*PROMPT*: When you reach the line containing "Options: By Municipality" in the entries below, begin reproducing lines exactly, and stop once the line containing "Selection Form' field." is done.
Segment Open
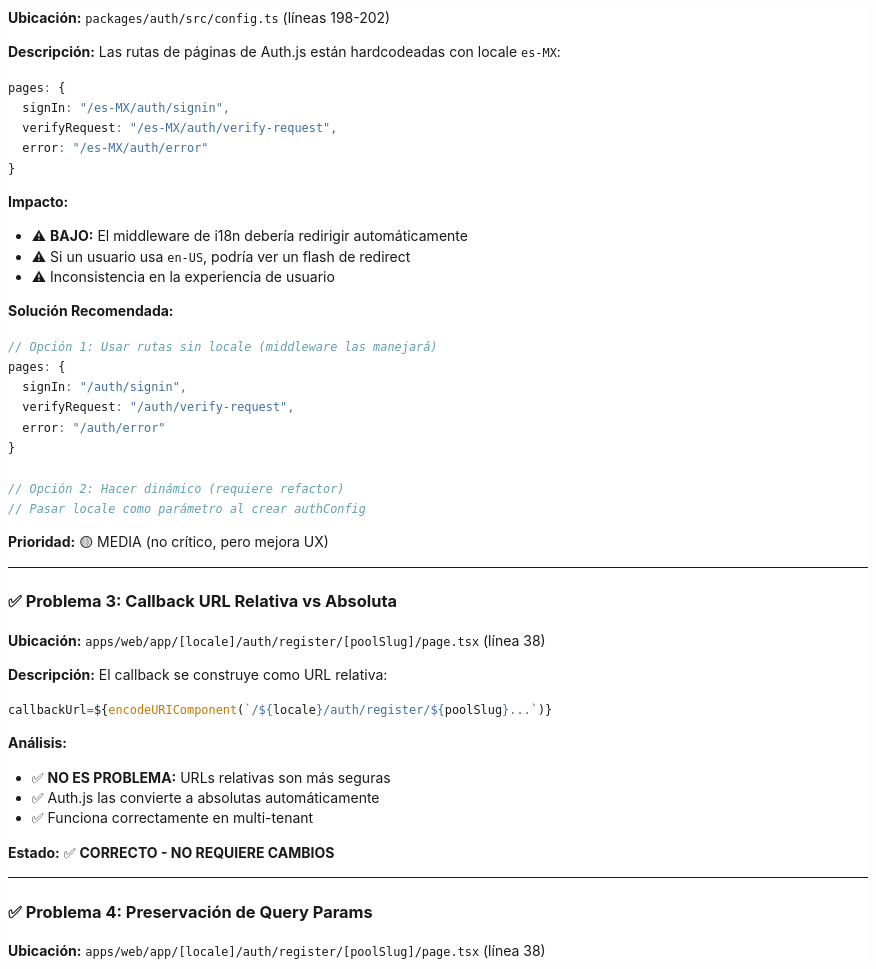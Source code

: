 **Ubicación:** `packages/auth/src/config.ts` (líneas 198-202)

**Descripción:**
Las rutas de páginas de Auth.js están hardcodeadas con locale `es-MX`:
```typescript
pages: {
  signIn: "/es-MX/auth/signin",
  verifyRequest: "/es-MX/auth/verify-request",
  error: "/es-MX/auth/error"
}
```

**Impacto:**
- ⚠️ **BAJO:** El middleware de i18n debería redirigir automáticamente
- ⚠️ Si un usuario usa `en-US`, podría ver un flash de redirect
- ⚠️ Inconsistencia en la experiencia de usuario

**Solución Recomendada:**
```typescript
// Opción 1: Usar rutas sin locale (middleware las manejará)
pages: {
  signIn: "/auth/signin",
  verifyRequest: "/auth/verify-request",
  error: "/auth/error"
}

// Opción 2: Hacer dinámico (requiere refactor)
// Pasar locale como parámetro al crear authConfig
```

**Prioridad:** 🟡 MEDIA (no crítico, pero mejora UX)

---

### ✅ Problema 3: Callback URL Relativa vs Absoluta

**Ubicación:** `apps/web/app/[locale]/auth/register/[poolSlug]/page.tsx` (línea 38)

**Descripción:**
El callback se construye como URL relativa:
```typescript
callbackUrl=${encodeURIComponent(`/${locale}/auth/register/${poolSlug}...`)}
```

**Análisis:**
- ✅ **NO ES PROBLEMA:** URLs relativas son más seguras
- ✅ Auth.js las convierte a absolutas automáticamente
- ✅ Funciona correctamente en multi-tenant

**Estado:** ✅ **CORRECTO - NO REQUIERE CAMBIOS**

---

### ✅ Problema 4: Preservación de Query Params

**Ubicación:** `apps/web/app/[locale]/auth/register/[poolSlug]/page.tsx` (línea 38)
Segment Closed
Segment Open
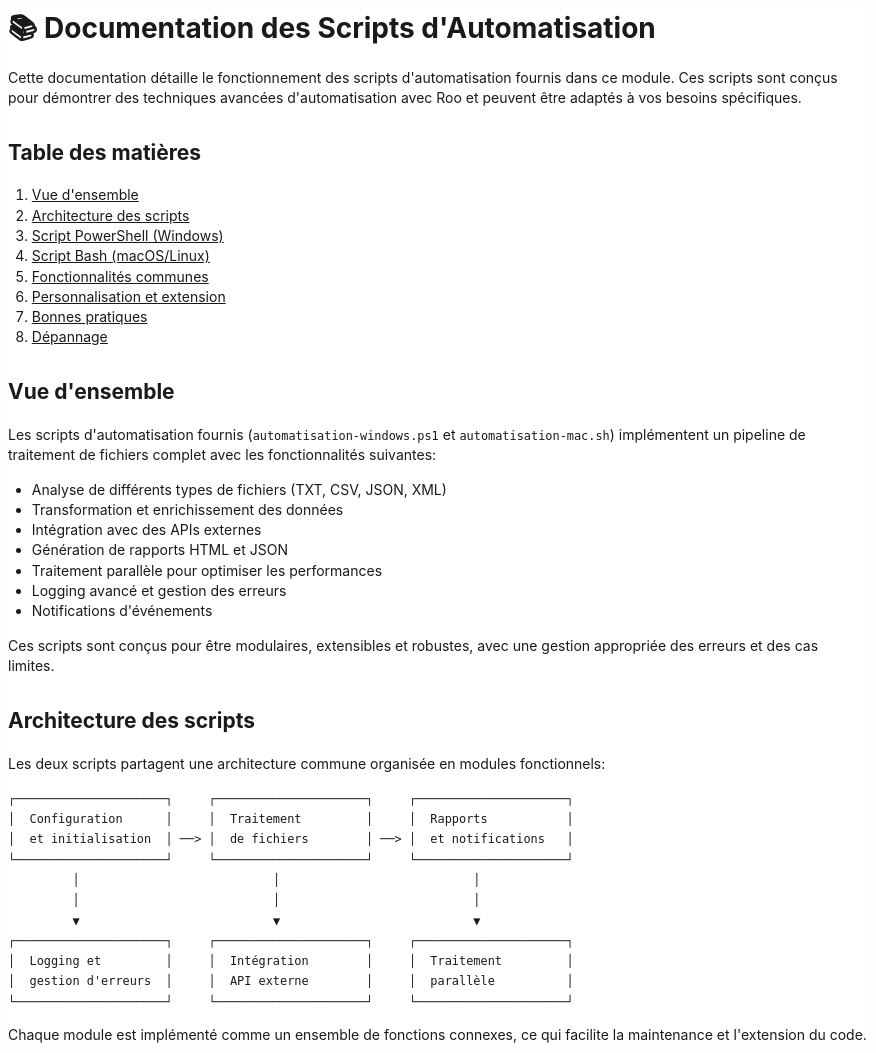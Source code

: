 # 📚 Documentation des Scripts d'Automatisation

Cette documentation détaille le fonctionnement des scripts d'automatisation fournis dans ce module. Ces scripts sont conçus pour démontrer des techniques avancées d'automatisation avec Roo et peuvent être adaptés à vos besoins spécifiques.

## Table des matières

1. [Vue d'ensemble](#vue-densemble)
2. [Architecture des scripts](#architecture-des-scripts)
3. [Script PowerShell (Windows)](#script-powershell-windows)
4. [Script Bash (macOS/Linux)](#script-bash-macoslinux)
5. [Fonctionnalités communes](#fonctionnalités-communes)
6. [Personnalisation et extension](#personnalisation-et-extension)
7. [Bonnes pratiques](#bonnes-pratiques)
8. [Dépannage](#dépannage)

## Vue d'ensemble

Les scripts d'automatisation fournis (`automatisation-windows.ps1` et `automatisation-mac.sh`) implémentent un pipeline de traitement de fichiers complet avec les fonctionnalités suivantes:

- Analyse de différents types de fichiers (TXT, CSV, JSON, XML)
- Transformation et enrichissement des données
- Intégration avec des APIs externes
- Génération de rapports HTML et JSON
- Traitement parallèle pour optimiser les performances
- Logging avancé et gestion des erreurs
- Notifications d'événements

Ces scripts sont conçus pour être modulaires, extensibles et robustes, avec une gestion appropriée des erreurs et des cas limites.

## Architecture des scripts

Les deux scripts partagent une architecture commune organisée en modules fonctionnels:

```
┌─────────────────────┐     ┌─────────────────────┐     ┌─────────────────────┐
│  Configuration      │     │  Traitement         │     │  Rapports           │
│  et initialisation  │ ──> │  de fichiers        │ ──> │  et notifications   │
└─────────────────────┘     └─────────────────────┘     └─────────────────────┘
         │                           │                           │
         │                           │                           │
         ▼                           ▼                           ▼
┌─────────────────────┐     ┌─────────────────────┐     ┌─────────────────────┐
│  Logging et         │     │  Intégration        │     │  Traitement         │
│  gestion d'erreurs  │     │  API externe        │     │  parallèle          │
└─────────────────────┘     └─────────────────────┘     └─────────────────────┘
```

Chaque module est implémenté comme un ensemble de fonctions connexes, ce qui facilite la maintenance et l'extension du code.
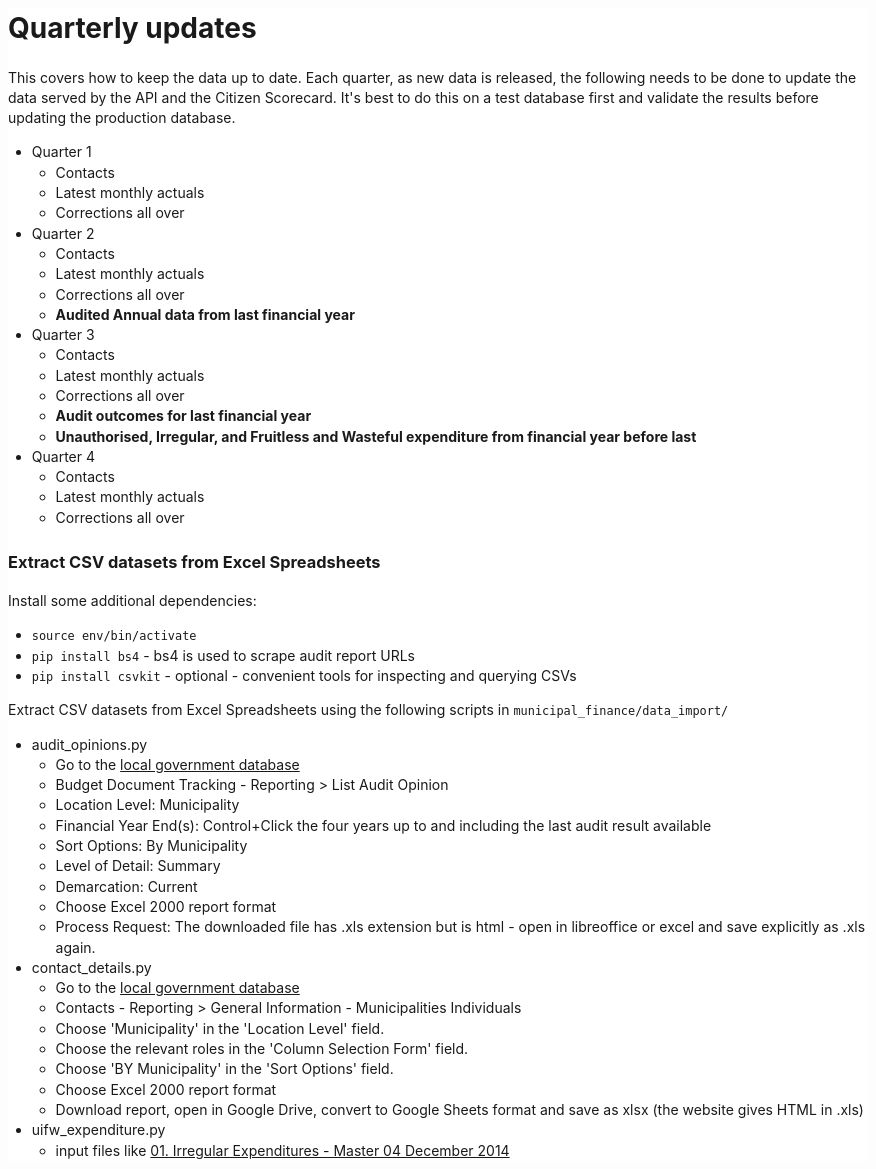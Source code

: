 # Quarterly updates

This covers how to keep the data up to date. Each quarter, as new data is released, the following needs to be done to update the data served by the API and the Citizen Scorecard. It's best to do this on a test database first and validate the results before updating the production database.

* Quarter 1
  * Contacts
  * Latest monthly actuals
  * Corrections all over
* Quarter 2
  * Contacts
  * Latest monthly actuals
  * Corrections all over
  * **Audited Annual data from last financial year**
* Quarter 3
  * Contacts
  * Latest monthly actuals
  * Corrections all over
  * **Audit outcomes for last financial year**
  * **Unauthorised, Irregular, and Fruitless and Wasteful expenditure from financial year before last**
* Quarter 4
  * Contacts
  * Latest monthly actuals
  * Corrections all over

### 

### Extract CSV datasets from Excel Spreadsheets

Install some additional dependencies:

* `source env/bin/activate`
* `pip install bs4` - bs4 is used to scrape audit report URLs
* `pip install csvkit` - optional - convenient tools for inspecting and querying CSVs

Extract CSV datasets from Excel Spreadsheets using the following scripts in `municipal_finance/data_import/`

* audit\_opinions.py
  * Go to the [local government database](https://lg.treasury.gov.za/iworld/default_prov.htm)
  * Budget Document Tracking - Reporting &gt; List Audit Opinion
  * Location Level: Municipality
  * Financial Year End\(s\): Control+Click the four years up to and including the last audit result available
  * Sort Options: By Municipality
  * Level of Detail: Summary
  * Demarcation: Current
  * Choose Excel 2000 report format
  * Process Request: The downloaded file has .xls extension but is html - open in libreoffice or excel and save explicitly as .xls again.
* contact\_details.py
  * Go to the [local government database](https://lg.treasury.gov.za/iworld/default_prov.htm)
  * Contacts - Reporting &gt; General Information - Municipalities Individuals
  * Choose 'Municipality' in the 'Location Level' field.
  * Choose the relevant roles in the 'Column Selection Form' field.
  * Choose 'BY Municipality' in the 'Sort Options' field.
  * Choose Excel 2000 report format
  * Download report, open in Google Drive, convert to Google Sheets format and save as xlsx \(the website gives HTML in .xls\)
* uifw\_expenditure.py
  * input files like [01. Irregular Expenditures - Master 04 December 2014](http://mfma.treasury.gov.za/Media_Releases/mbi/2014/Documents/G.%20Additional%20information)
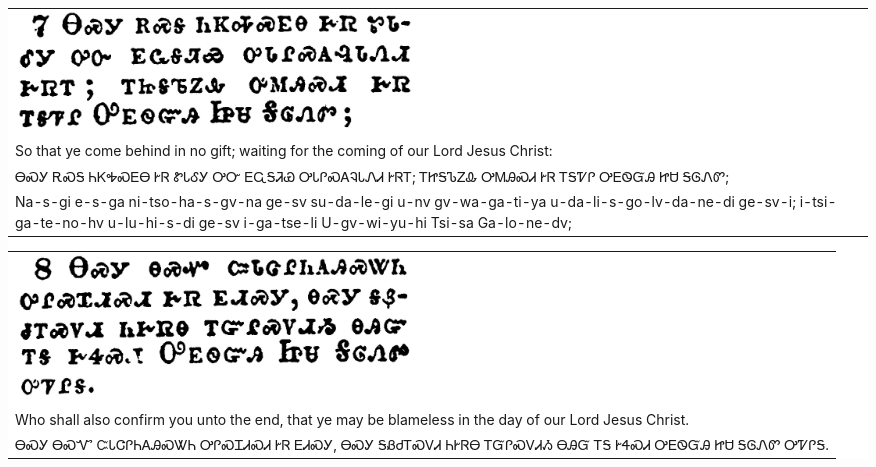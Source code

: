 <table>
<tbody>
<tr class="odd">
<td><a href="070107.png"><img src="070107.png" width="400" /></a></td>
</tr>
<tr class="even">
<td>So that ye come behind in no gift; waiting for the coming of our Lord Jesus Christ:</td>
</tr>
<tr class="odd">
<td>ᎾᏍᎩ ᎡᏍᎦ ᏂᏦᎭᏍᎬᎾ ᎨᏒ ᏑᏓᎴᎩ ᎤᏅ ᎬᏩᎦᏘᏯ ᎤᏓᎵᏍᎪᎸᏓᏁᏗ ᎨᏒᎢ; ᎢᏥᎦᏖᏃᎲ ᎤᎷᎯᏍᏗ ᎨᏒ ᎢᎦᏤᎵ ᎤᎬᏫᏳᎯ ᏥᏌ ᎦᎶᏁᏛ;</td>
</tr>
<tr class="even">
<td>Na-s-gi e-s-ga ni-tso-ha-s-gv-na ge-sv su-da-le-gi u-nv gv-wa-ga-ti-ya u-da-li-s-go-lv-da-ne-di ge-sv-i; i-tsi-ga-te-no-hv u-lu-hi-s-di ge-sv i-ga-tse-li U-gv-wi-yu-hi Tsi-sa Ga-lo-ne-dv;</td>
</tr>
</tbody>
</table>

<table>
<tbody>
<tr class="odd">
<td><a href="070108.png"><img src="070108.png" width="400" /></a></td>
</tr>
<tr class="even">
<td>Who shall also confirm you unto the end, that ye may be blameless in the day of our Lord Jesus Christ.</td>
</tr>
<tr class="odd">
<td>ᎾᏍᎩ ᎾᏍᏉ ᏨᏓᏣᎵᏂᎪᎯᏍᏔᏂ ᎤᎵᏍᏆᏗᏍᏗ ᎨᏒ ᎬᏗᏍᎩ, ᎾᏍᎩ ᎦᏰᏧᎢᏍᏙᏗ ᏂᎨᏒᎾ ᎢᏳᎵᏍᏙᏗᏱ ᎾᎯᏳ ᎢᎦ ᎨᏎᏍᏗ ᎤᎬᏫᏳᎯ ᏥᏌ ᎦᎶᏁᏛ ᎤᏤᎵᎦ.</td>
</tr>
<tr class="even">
Segment Closed
Segment Open
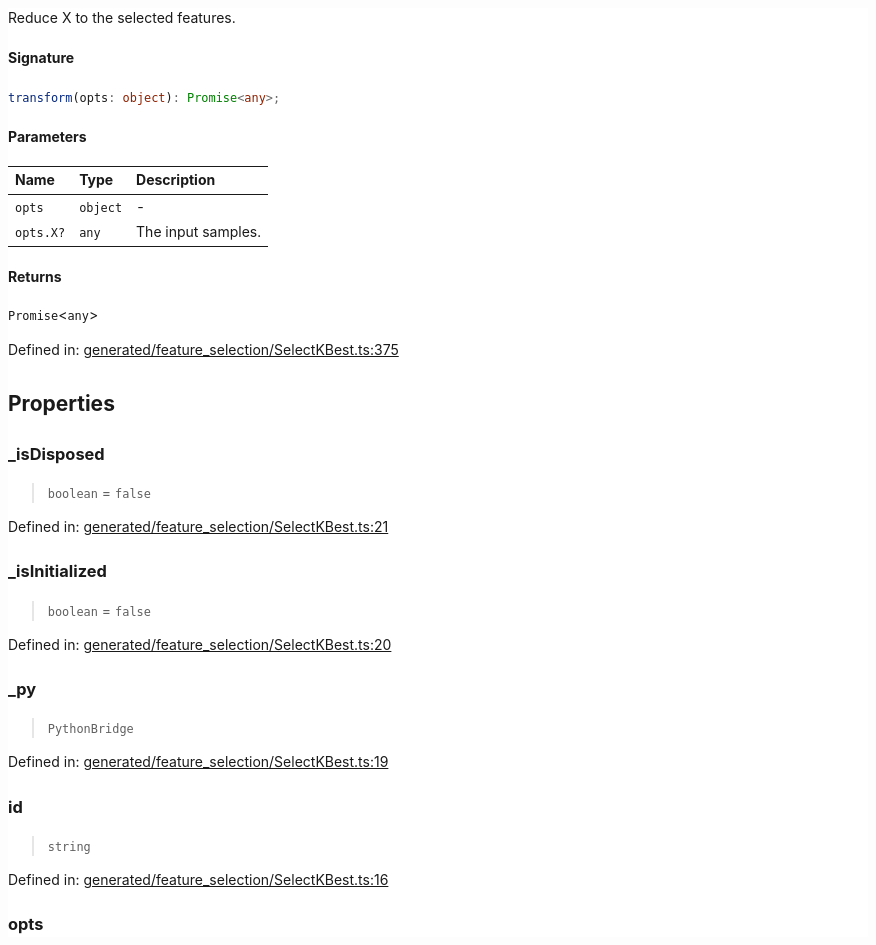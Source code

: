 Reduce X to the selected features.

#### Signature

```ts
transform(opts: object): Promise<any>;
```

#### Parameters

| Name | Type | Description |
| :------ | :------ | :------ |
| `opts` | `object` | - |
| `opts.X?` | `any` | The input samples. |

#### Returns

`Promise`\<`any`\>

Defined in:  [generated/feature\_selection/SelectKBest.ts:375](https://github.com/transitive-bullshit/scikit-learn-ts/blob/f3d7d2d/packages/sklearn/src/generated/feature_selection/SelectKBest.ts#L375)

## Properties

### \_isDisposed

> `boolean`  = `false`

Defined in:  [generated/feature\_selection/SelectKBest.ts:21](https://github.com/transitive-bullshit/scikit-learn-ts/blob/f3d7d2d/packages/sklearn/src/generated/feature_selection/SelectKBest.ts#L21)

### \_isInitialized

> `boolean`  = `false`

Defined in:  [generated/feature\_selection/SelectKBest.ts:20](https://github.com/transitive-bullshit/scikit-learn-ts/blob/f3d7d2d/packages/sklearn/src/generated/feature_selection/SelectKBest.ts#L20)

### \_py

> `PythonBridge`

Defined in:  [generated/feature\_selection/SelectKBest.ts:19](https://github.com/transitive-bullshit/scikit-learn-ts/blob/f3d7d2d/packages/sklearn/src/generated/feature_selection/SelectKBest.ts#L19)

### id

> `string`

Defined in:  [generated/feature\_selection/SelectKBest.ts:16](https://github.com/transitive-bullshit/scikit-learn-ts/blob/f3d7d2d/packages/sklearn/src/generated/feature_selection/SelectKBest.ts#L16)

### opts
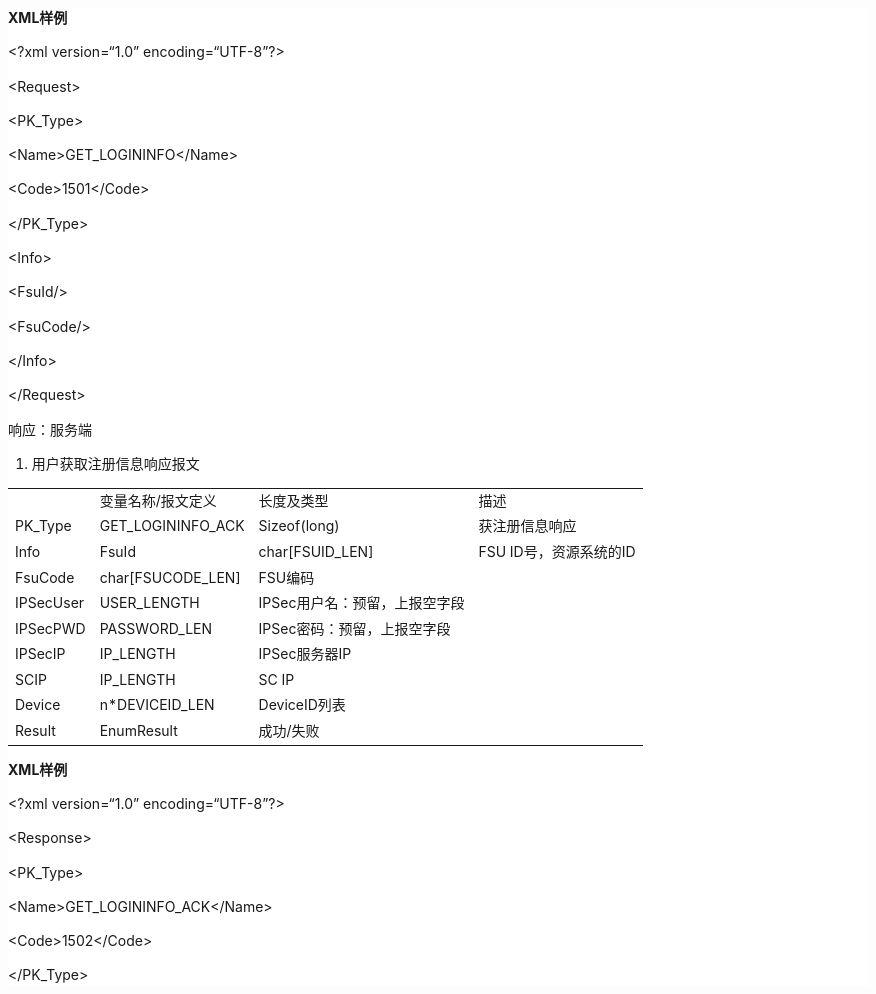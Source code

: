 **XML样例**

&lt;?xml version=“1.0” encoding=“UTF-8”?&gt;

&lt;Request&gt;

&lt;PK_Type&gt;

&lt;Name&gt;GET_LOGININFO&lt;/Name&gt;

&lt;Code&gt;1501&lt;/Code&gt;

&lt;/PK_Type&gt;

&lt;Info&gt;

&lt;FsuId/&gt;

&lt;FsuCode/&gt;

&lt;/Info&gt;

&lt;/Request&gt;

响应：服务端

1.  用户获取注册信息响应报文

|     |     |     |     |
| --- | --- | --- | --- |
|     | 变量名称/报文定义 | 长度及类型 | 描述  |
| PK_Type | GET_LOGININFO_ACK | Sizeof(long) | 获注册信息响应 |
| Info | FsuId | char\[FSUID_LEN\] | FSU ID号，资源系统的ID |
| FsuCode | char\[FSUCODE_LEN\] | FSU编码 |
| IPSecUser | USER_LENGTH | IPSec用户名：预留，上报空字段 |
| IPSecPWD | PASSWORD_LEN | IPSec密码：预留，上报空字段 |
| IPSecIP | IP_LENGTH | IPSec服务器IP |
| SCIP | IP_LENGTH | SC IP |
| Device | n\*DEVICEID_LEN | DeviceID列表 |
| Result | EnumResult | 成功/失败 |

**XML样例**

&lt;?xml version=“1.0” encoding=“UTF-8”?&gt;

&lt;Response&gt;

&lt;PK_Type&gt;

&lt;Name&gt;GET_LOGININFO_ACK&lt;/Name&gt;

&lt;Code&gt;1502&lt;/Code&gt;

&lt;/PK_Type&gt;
Segment Closed
*SOLUTION TO THE PROBLEM*:
  * Sort Options: By Municipality
  * Level of Detail: Summary
  * Demarcation: Current
  * Choose Excel 2000 report format
  * Process Request: The downloaded file has .xls extension but is html - open in libreoffice or excel and save explicitly as .xls again.
* contact\_details.py
  * Go to the [local government database](https://lg.treasury.gov.za/iworld/default_prov.htm)
  * Contacts - Reporting &gt; General Information - Municipalities Individuals
  * Choose 'Municipality' in the 'Location Level' field.
  * Choose the relevant roles in the 'Column Selection Form' field.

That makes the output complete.